National Crime Index Falls Ten Per Cent through First Half of 2012

Pemandu’s Reducing Crime NKRA director Eugene Teh Yee has released encouraging figures that showed the country’s crime index had fallen by 10.1 per cent between January and May this year.

According to the figures, there were just 63,221 reported cases during the period, compared with 70,343 during the same time in 2011.

“The NKRA’s focus on bringing down the crime rate in the last three years has achieved big wins yearly since we first began the Government Transformation Programme and the trend seems to be continuing,” he said.

Index crimes such as theft, robbery, assault and murder are down and street crimes dropped by nearly 40 per cent between 2009 and last year to just 22,929.

Teh also revealed the total sum that had been spent by the Government on publicising the work of the police and getting accurate figures out to the public to show the results that their hard work was having.

Performance Management and Delivery Unit, Prime Minister’s Department had only allocated 0.75 per cent or RM1.8 million of the GTP fund for public awareness and media exercise.

“Our role is to ensure that this data is available, consistent and transparent to the rakyat. To this effect, we obtain the statistics from the police and then release the statistics to the media on a monthly basis,” he said.

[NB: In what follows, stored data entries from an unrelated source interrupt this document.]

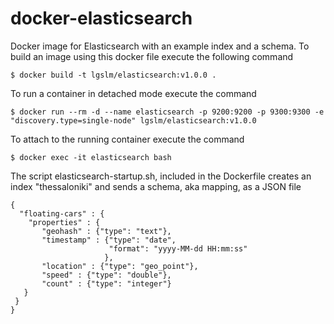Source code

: docker-elasticsearch
====================
Docker image for Elasticsearch with an example index and a schema. To build an image using this docker file execute the following command

    $ docker build -t lgslm/elasticsearch:v1.0.0 .

To run a container in detached mode execute the command
 
    $ docker run --rm -d --name elasticsearch -p 9200:9200 -p 9300:9300 -e "discovery.type=single-node" lgslm/elasticsearch:v1.0.0 

To attach to the running container execute the command

    $ docker exec -it elasticsearch bash

The script elasticsearch-startup.sh, included in the Dockerfile creates an index "thessaloniki" and sends a schema, aka mapping, as a JSON
file
```
{
  "floating-cars" : {
    "properties" : {
       "geohash" : {"type": "text"},
       "timestamp" : {"type": "date",
                      "format": "yyyy-MM-dd HH:mm:ss"
                     },
       "location" : {"type": "geo_point"},
       "speed" : {"type": "double"},
       "count" : {"type": "integer"}
   }
 }
}
```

The figures were released partly in response to the outlandish claims from Datuk Seri Dr Wan Azizah Wan Ismail.

In a bizarre statement to a news conference, the PKR President claimed on Tuesday that Putrajaya had spent 71 per cent of the Government Transformation Programme fund on public relations.

Rather than damage public perceptions of the Government, as was presumably her intention, the claims have instead backfired on her giving an indication of just how desperate the Opposition is to reclaim lost ground.

“Datuk Seri Wan Azizah could have verified her facts before passing false statements to the media which are meant to mislead the Malaysian public on the actual work and progress made under the Reducing Crime NKRA (National Key Result Areas),” Teh said.

“Initiatives under the Reducing Crime NKRA include a visible and increased police presence especially in identified crime hotspots (including redeployment),” he said.

“As an example, before, 2,892 police personnel in KL were assigned evenly to 501 sectors for patrolling. These same numbers of policemen are now focused on 11 crime hotspots, allowing for a significant increase in police presence in areas where it is needed,” said Teh, giving Wan Azizah the benefit of doubt.

“We believe that Wan Azizah mistakenly considered the cost for putting police officers on the ground as the costing for a PR exercise,” he suggested.